The completion of the first phase of the program to install high-speed EV chargers along Maine's major routes comes a few weeks after Gov. Janet Mills signed an executive order to accelerate Maine's reduction of greenhouse gas emissions from transportation and to increase the number of EVs on the road by 2030.

Efficiency Maine held a news conference to mark the seventh EV charger installation in a program funded by a settlement from a lawsuit against Volkswagen. The high-speed chargers — also known as Level 3 or DC fast chargers — have also been installed at the Maine Turnpike Kennebunk plazas, both northbound and southbound, and the West Gardiner travel plaza; in Jackman and Skowhegan on U.S. Route 201; in Farmington near the U.S. Route 2 and Route 27 intersection.

The chargers are made by Chargepoint, of California, and installed by Montville-based ReVision Energy. Each location has two of the ultra-fast chargers that can deliver hundreds of miles of range on a single charge of about 15 to 20 minutes. The charging stations differ from the Level 2 ones found at many workplaces or homes, which take up to eight hours to charge a car.

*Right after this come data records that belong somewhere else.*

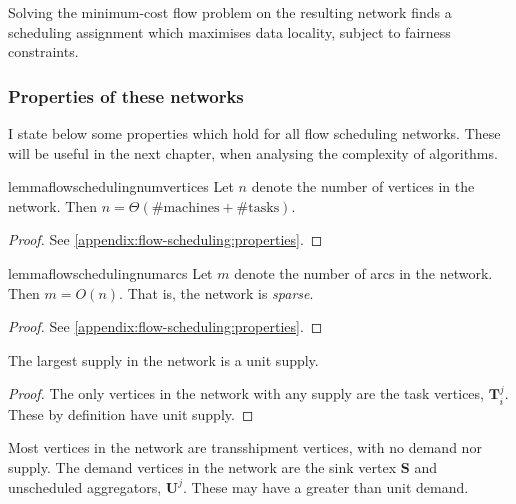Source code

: Solving the minimum-cost flow problem on the resulting network finds a scheduling assignment which maximises data locality, subject to fairness constraints.


\subsubsection{Properties of these networks}


I state below some properties which hold for all flow scheduling networks. These will be useful in the next chapter, when analysing the complexity of algorithms. \\

\begin{restatable}{lemma}{flowschedulingnumvertices}
\label{lemma:network-num-vertices}
Let $n$ denote the number of vertices in the network. Then $n = \Theta\left(\text{\# machines} + \text{\# tasks}\right)$.
\end{restatable}
\begin{proof}
See \cref{appendix:flow-scheduling:properties}.
\end{proof}

\begin{restatable}{lemma}{flowschedulingnumarcs} 
\label{lemma:network-num-arcs}
Let $m$ denote the number of arcs in the network. Then $m = O(n)$. That is, the network is \emph{sparse}.
\end{restatable}
\begin{proof}
See \cref{appendix:flow-scheduling:properties}.
\end{proof}

\begin{lemma} \label{lemma:network-supply}
The largest supply in the network is a unit supply.
\end{lemma}
\begin{proof}
The only vertices in the network with any supply are the task vertices, $\mathbf{T}_i^j$. These by definition have unit supply.
\end{proof}

\begin{remark}
Most vertices in the network are transshipment vertices, with no demand nor supply. The demand vertices in the network are the sink vertex $\mathbf{S}$ and unscheduled aggregators, $\mathbf{U}^j$. These may have a greater than unit demand.
\end{remark}

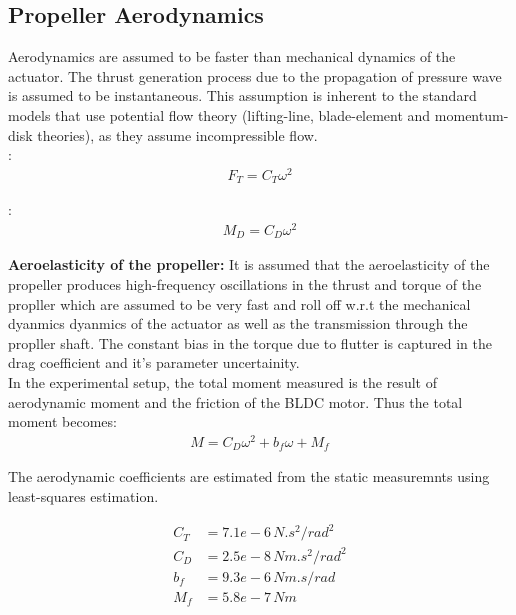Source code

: \subsection{Propeller Aerodynamics}
Aerodynamics are assumed to be faster than mechanical dynamics of the actuator.
The thrust generation process due to the propagation of pressure wave is assumed to be instantaneous. This assumption is inherent to the standard models that use potential flow theory (lifting-line, blade-element and momentum-disk theories), as they assume incompressible flow.\\

:
\begin{align*}
    F_T = C_{T} \omega^2
\end{align*}

:
\begin{align*}
    M_D = C_{D} \omega^2
\end{align*}

\textbf{Aeroelasticity of the propeller:} It is assumed that the aeroelasticity of the propeller produces high-frequency oscillations in the thrust and torque of the propller which are assumed to be very fast and roll off w.r.t the mechanical dyanmics dyanmics of the actuator as well as the transmission through the propller shaft. The constant  bias in the torque due to flutter is captured in the drag coefficient and it's parameter uncertainity.\\

In the experimental setup, the total moment measured is the result of aerodynamic moment and the friction of the BLDC motor. Thus the total moment becomes:
\begin{align*}
    M = C_D \omega^2 + b_f \omega + M_f
\end{align*}

The aerodynamic coefficients are estimated from the static measuremnts using least-squares estimation.

\begin{align*}
    C_T &= 7.1e-6 \, {N.s^2/rad^2}\\
    C_D &= 2.5e-8 \, {Nm.s^2/rad^2}\\
    b_f &= 9.3e-6 \, {Nm.s/rad}\\
    M_f &= 5.8e-7  \, {Nm}
\end{align*}

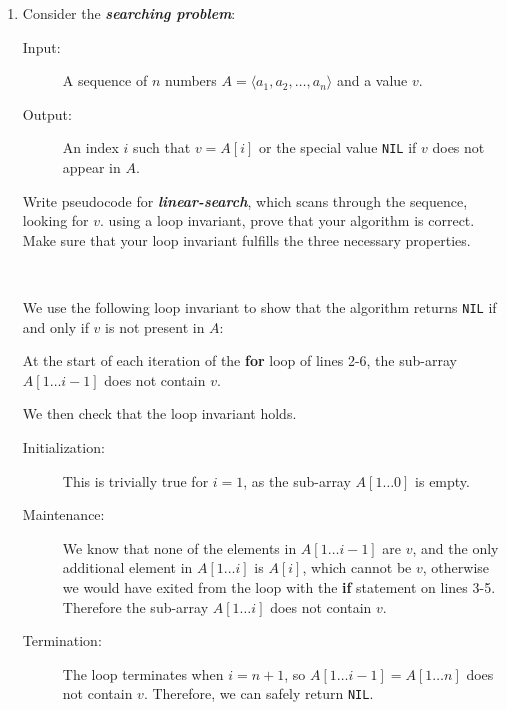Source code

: \documentclass[Chapter02]{subfiles}
\begin{document}
\begin{enumerate}[leftmargin=\labelsep]
		\item \label{exer:ch02-linear-search} Consider the \textbf{\textit{searching problem}}:
		\begin{description}
			\item[Input:] A sequence of $n$ numbers $A = \langle a_1, a_2, \dots, a_n \rangle$ and a value $v$.
			\item[Output:] An index $i$ such that $v = A[i]$ or the special value \texttt{NIL} if $v$ does not appear in $A$.
		\end{description}
		Write pseudocode for \textbf{\textit{linear-search}}, which scans through the sequence, looking for $v$. using a loop invariant, prove that your algorithm is correct. Make sure that your loop invariant fulfills the three necessary properties.
		\begin{answer}
			\hfill\\
			\begin{algorithm}[H]

			\end{algorithm}
			We use the following loop invariant to show that the algorithm returns \texttt{NIL} if and only if $v$ is not present in $A$:

			\begin{addmargin}[2em]{2em}
				At the start of each iteration of the \textbf{for} loop of lines 2-6, the sub-array $A[1 \dots i - 1]$ does not contain $v$.
			\end{addmargin}

			We then check that the loop invariant holds.

			\begin{description}
				\item[Initialization:] This is trivially true for $i = 1$, as the sub-array $A[1 \dots 0]$ is empty.

				\item[Maintenance:] We know that none of the elements in $A[1 \dots i - 1]$ are $v$, and the only additional element in $A[1 \dots i]$ is $A[i]$, which cannot be $v$, otherwise we would have exited from the loop with the \textbf{if} statement on lines 3-5. Therefore the sub-array $A[1 \dots i]$ does not contain $v$.

				\item[Termination:] The loop terminates when $i = n + 1$, so $A[1 \dots i - 1] = A[1 \dots n]$ does not contain $v$. Therefore, we can safely return \texttt{NIL}.
			\end{description}
			

\end{answer}
\end{enumerate}
\end{document}
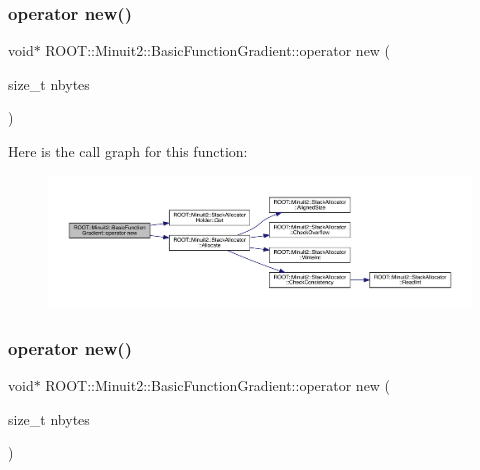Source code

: \subsubsection{\texorpdfstring{operator new()}{operator new()}\hspace{0.1cm}{\footnotesize\ttfamily [1/2]}}
{\footnotesize\ttfamily void$\ast$ R\+O\+O\+T\+::\+Minuit2\+::\+Basic\+Function\+Gradient\+::operator new (\begin{DoxyParamCaption}\item[{size\+\_\+t}]{nbytes }\end{DoxyParamCaption})\hspace{0.3cm}{\ttfamily [inline]}}

Here is the call graph for this function\+:
\nopagebreak
\begin{figure}[H]
\begin{center}
\leavevmode
\includegraphics[width=350pt]{db/d85/classROOT_1_1Minuit2_1_1BasicFunctionGradient_a2b08ebb0074a43cfca91f74991c660d5_cgraph}
\end{center}
\end{figure}
\mbox{\label{classROOT_1_1Minuit2_1_1BasicFunctionGradient_a2b08ebb0074a43cfca91f74991c660d5}} 
\subsubsection{\texorpdfstring{operator new()}{operator new()}\hspace{0.1cm}{\footnotesize\ttfamily [2/2]}}
{\footnotesize\ttfamily void$\ast$ R\+O\+O\+T\+::\+Minuit2\+::\+Basic\+Function\+Gradient\+::operator new (\begin{DoxyParamCaption}\item[{size\+\_\+t}]{nbytes }\end{DoxyParamCaption})\hspace{0.3cm}{\ttfamily [inline]}}

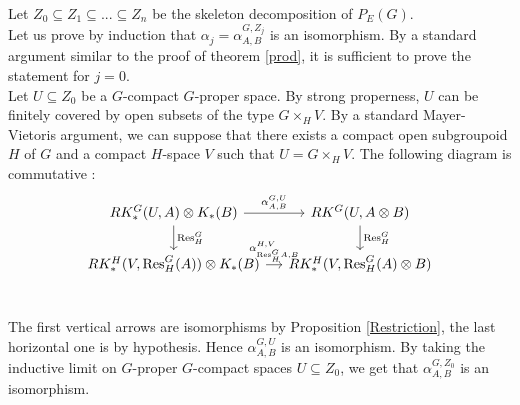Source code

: \begin{dem}
Let $Z_0\subseteq Z_1\subseteq ... \subseteq Z_n $ be the skeleton decomposition of $P_E(G)$.\\

Let us prove by induction that $\alpha_j=\alpha^{G,Z_j}_{A,B}$ is an isomorphism. By a standard argument similar to the proof of theorem \ref{prod}, it is sufficient to prove the statement for $j=0$.\\

Let $U\subseteq Z_0$ be a $G$-compact $G$-proper space. By strong properness, $U$ can be finitely covered by open subsets of the type $G \times_H V$. By a standard Mayer-Vietoris argument, we can suppose that there exists a compact open subgroupoid $H$ of $G$ and a compact $H$-space $V$ such that $U = G \times_H V$. The following diagram is commutative :
\[\begin{tikzcd}[column sep = small] 
RK_*^G(U,A)\otimes K_*(B) \arrow{r}{\alpha_{A,B}^{G,U}} \arrow{d}{\text{Res}_H^G} & RK^G(U, A\otimes B) \arrow{d}{\text{Res}_H^G}\\
RK_*^H(V, \text{Res}_H^G (A))\otimes K_*(B) \arrow{r}{\alpha_{\text{Res}_H^G A,B}^{H,V}} & 
	RK_*^H(V, \text{Res}_H^G (A)\otimes B)\\
\end{tikzcd}\]

The first vertical arrows are isomorphisms by Proposition \ref{Restriction}, the last horizontal one is by hypothesis. Hence $\alpha_{A,B}^{G,U}$ is an isomorphism. By taking the inductive limit on $G$-proper $G$-compact spaces $U\subseteq Z_0$, we get that $\alpha_{A,B}^{G,Z_0}$ is an isomorphism.
\end{dem}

The second phase of the program will begin once contract awards are announced May 12. On April 21, Efficiency Maine closed a request for proposals to for the new installations, which will be along Interstate 95 from Waterville to Bangor, U.S. Route 1 from Rockland to Ellsworth and in Lewiston-Auburn.

The program is being paid for with some of the $5.1 million the state won in a lawsuit against Volkswagen in 2018 over the German auto maker's concealment of diesel truck emission data. Part of the settlement, which overall was $157 million to 10 states, is that the money would be used to focus on electric vehicle support and development. 

Part of clean transportation roadmap

Emissions from transportation are the source of more than half of all greenhouse gas emissions in Maine, according to state and environmental officials. Reducing them is a key piece of Maine’s overall effort to curb state emissions by 45% by 2030. The state estimates Maine needs 219,000 light-duty EVs on the road by 2030 to meet its emissions targets.

EVs account for fewer than 1% of registered vehicles in Maine, but the number is expected to grow rapidly with advancing technology, reductions in cost, increasing consumer demand and commitments from the federal government, state governments and major auto manufacturers to accelerate the transition to EVs. 

On April 5, Mills signed an executive order calling for a “clean transportation roadmap," due by December, that will develop recommendations to enhance the EV market in Maine, expand charging infrastructure, and evaluate effects on electric utilities and the grid.

The three-phase high-speed charging plan, unveiled in 2018, is one of several EV initiatives by the state, several funded by the Volkswagen lawsuit. The high-speed charger network is an effort to ensure that anyone driving into Maine with an electric vehicle can cross the state and find chargers, officials said at the time.

Phase 3 of the EV network plan will add strategically located Level 2 chargers to “top up” any electric battery during a brief charging session. The program is one of several the state has initiated in the past three years to up electric vehicle use.